▸ EXERCISE INPUT:
------------
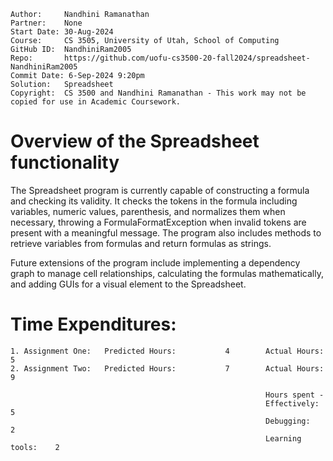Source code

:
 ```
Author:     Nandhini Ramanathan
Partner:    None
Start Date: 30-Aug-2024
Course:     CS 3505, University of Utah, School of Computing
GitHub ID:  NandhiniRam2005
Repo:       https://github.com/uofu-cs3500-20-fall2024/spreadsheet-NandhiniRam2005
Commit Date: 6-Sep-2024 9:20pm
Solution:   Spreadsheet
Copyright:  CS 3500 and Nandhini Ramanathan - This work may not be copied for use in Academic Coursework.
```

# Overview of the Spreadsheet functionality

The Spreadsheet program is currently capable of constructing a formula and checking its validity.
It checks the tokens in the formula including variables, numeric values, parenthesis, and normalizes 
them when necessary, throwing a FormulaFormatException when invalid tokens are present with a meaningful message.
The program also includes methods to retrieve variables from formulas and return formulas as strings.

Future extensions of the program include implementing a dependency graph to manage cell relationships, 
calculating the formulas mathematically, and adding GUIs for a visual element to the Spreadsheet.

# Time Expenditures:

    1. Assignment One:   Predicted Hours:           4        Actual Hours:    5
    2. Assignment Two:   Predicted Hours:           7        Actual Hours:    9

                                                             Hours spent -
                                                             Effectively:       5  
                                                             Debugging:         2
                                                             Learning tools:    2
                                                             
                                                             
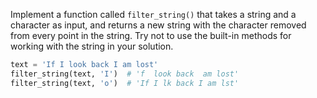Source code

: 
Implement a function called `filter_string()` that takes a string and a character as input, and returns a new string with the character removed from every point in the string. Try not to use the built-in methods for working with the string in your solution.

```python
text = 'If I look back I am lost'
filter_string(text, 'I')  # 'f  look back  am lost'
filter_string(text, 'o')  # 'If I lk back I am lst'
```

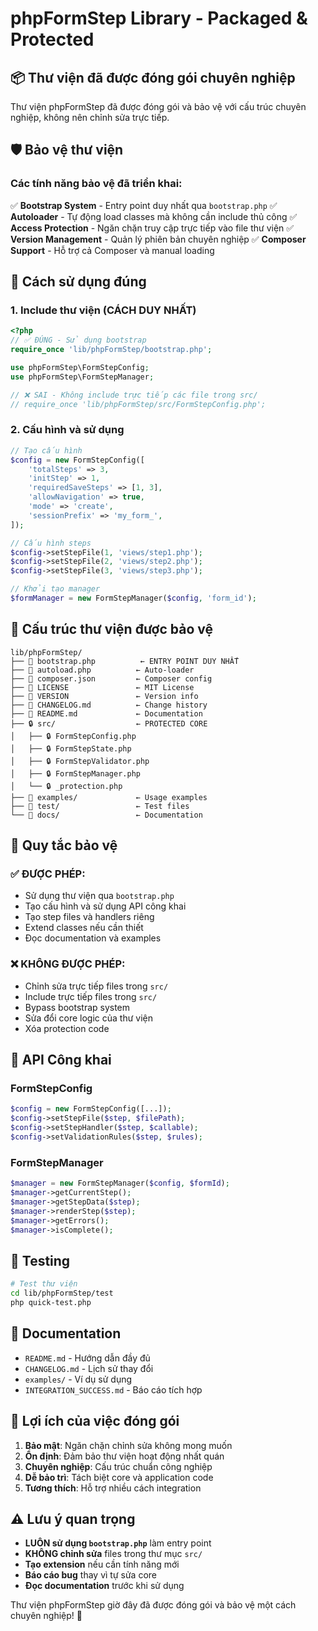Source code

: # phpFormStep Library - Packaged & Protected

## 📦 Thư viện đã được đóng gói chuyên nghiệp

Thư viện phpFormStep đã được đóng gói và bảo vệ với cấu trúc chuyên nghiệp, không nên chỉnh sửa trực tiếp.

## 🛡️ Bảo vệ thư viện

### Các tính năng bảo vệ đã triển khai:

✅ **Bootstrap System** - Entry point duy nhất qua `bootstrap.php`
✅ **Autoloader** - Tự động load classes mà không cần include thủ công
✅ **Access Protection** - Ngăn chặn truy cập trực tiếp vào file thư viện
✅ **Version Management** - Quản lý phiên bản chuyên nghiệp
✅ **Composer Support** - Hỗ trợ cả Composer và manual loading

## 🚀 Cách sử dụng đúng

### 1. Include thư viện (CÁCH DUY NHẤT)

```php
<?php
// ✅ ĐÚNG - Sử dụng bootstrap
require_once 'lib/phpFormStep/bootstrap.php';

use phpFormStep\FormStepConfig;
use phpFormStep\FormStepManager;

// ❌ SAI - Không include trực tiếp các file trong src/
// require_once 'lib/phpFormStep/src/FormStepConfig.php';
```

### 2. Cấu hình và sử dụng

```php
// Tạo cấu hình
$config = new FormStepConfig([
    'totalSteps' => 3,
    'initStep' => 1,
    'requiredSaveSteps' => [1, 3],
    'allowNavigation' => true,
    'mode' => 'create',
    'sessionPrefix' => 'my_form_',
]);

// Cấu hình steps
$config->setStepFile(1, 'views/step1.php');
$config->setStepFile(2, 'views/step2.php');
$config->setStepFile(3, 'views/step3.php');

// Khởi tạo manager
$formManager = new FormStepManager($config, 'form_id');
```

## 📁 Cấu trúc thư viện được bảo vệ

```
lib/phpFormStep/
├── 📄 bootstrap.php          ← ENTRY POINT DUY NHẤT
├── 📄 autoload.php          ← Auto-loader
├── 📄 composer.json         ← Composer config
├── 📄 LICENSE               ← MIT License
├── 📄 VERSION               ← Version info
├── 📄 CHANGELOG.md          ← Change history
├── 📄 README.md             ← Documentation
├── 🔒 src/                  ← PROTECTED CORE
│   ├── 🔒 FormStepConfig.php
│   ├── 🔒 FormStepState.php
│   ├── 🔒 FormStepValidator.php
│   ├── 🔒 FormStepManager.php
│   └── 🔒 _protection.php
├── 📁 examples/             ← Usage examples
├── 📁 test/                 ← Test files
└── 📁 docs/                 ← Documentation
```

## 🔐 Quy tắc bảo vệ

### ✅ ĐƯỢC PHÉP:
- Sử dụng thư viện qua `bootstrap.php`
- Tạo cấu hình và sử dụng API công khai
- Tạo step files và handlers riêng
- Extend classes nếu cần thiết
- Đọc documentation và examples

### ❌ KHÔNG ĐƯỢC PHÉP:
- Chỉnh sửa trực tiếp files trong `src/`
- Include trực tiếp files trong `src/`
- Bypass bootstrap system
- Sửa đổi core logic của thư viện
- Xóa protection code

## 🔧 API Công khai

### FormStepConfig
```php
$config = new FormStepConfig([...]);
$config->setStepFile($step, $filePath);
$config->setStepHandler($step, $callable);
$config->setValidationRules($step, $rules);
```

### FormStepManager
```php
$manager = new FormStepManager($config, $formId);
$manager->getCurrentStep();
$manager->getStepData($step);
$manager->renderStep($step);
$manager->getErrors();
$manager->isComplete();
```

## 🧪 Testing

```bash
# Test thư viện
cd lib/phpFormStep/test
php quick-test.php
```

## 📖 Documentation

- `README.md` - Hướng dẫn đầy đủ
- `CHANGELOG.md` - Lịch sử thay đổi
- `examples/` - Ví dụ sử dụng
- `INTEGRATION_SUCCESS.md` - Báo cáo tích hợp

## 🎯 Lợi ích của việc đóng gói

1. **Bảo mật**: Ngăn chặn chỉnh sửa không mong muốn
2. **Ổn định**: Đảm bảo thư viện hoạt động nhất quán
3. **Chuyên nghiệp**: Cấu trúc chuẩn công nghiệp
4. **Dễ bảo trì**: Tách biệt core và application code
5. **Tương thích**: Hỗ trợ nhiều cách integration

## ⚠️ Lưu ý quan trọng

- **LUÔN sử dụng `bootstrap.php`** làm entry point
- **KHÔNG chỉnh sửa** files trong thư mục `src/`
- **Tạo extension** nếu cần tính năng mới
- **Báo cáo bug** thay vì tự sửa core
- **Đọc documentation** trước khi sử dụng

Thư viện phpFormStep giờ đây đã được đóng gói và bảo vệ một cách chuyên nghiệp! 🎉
------------
▸ AIM OF THE EXERCISE:
Look through the listing above and copy each line where the string "examples" occurs.

▸ EXPECTED ANSWER:
├── 📁 examples/             ← Usage examples
- Đọc documentation và examples
- `examples/` - Ví dụ sử dụng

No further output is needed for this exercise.